Stored data:
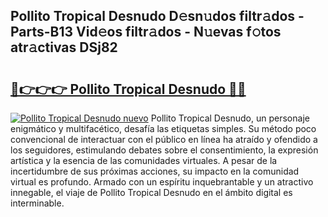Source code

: ## Pollito Tropical Desnudo D𝚎sn𝚞dos filtr𝚊dos - Parts-B13 Vid𝚎os filtr𝚊dos - N𝚞evas f𝚘tos atr𝚊ctivas DSj82

# <h2><a href="http://mb74xmm.tromn.icu/?c=Pollito+Tropical+Desnudo">🔗👉👉👉 Pollito Tropical Desnudo 🔗🔗</a></h2>

[![Pollito Tropical Desnudo nuevo](https://i.imgur.com/pEAQMta.gif)](http://mb74xmm.tromn.icu/?c=Pollito+Tropical+Desnudo)
Pollito Tropical Desnudo, un personaje enigmático y multifacético, desafía las etiquetas simples. Su método poco convencional de interactuar con el público en línea ha atraído y ofendido a los seguidores, estimulando debates sobre el consentimiento, la expresión artística y la esencia de las comunidades virtuales. A pesar de la incertidumbre de sus próximas acciones, su impacto en la comunidad virtual es profundo. Armado con un espíritu inquebrantable y un atractivo innegable, el viaje de Pollito Tropical Desnudo en el ámbito digital es interminable.
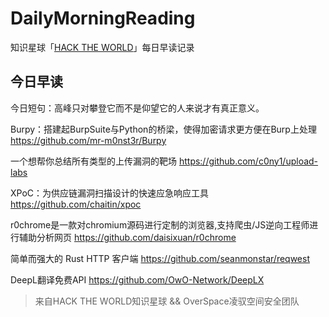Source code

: # DailyMorningReading

知识星球「[HACK THE WORLD](https://public.zsxq.com/groups/225824414251.html)」每日早读记录

## 今日早读

今日短句：高峰只对攀登它而不是仰望它的人来说才有真正意义。

Burpy：搭建起BurpSuite与Python的桥梁，使得加密请求更方便在Burp上处理
https://github.com/mr-m0nst3r/Burpy

一个想帮你总结所有类型的上传漏洞的靶场
https://github.com/c0ny1/upload-labs

XPoC：为供应链漏洞扫描设计的快速应急响应工具
https://github.com/chaitin/xpoc

r0chrome是一款对chromium源码进行定制的浏览器,支持爬虫/JS逆向工程师进行辅助分析网页
https://github.com/daisixuan/r0chrome

简单而强大的 Rust HTTP 客户端
https://github.com/seanmonstar/reqwest

DeepL翻译免费API
https://github.com/OwO-Network/DeepLX

> 来自HACK THE WORLD知识星球 && OverSpace凌驭空间安全团队

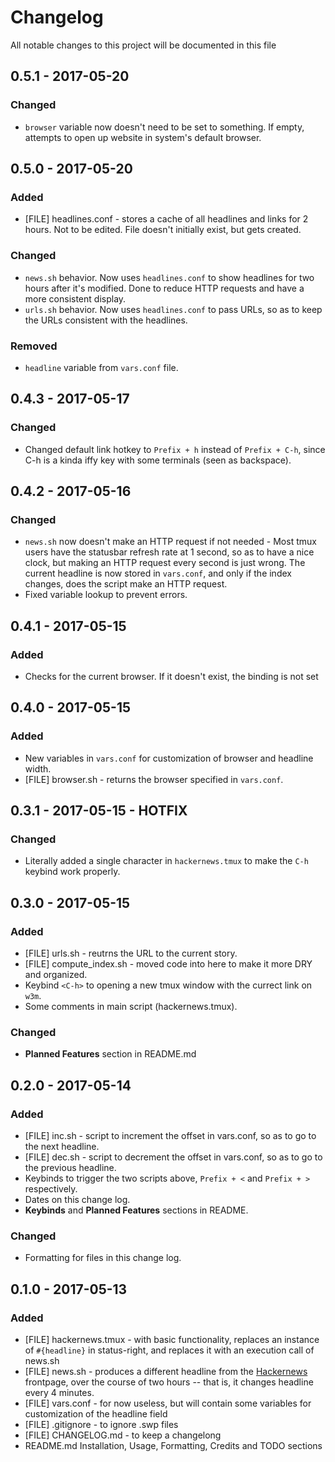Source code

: # Changelog
All notable changes to this project will be documented in this file

## 0.5.1 - 2017-05-20
### Changed
 * `browser` variable now doesn't need to be set to something. If empty, attempts to open up website in system's default browser.

## 0.5.0 - 2017-05-20
### Added
 * [FILE] headlines.conf - stores a cache of all headlines and links for 2 hours. Not to be edited. File doesn't initially exist, but gets created.
### Changed
 * `news.sh` behavior. Now uses `headlines.conf` to show headlines for two hours after it's modified. Done to reduce HTTP requests and have a more consistent display.
 * `urls.sh` behavior. Now uses `headlines.conf` to pass URLs, so as to keep the URLs consistent with the headlines.
### Removed
 * `headline` variable from `vars.conf` file.

## 0.4.3 - 2017-05-17
### Changed
 * Changed default link hotkey to `Prefix + h` instead of `Prefix + C-h`, since C-h is a kinda iffy key with some terminals (seen as backspace). 

## 0.4.2 - 2017-05-16
### Changed
 * `news.sh` now doesn't make an HTTP request if not needed - Most tmux users have the statusbar refresh rate at 1 second, so as to have a nice clock, but making an HTTP request every second is just wrong. The current headline is now stored in `vars.conf`, and only if the index changes, does the script make an HTTP request.
 * Fixed variable lookup to prevent errors.

## 0.4.1 - 2017-05-15
### Added
 * Checks for the current browser. If it doesn't exist, the binding is not set

## 0.4.0 - 2017-05-15
### Added
 * New variables in `vars.conf` for customization of browser and headline width.
 * [FILE] browser.sh - returns the browser specified in `vars.conf`.

## 0.3.1 - 2017-05-15 - HOTFIX
### Changed
 * Literally added a single character in `hackernews.tmux` to make the `C-h` keybind work properly.

## 0.3.0 - 2017-05-15
### Added
 * [FILE] urls.sh - reutrns the URL to the current story.
 * [FILE] compute_index.sh - moved code into here to make it more DRY and organized.
 * Keybind `<C-h>` to opening a new tmux window with the currect link on `w3m`.
 * Some comments in main script (hackernews.tmux).
### Changed
 * **Planned Features** section in README.md

## 0.2.0 - 2017-05-14
### Added
 * [FILE] inc.sh - script to increment the offset in vars.conf, so as to go to the next headline.
 * [FILE] dec.sh - script to decrement the offset in vars.conf, so as to go to the previous headline.
 * Keybinds to trigger the two scripts above, `Prefix + <` and `Prefix + >` respectively.
 * Dates on this change log.
 * **Keybinds** and **Planned Features** sections in README.
### Changed
 * Formatting for files in this change log.

## 0.1.0 - 2017-05-13
### Added
 * [FILE] hackernews.tmux - with basic functionality, replaces an instance of `#{headline}` in status-right, and replaces it with an execution call of news.sh 
 * [FILE] news.sh - produces a different headline from the [Hackernews](https://news.ycombinator.com) frontpage, over the course of two hours -- that is, it changes headline every 4 minutes.
 * [FILE] vars.conf - for now useless, but will contain some variables for customization of the headline field
 * [FILE] .gitignore - to ignore .swp files
 * [FILE] CHANGELOG.md - to keep a changelong
 * README.md Installation, Usage, Formatting, Credits and TODO sections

> _Problem statement_
Using the data above, transcribe the lines that run from the line with "f𝚘tos atr𝚊ctivas DSj82" to the line with "[![Pollito Tropical Desnudo", both ends kept, and output nothing else.

> _Solution to this exercise_
: ## Pollito Tropical Desnudo D𝚎sn𝚞dos filtr𝚊dos - Parts-B13 Vid𝚎os filtr𝚊dos - N𝚞evas f𝚘tos atr𝚊ctivas DSj82

# <h2><a href="http://mb74xmm.tromn.icu/?c=Pollito+Tropical+Desnudo">🔗👉👉👉 Pollito Tropical Desnudo 🔗🔗</a></h2>

[![Pollito Tropical Desnudo nuevo](https://i.imgur.com/pEAQMta.gif)](http://mb74xmm.tromn.icu/?c=Pollito+Tropical+Desnudo)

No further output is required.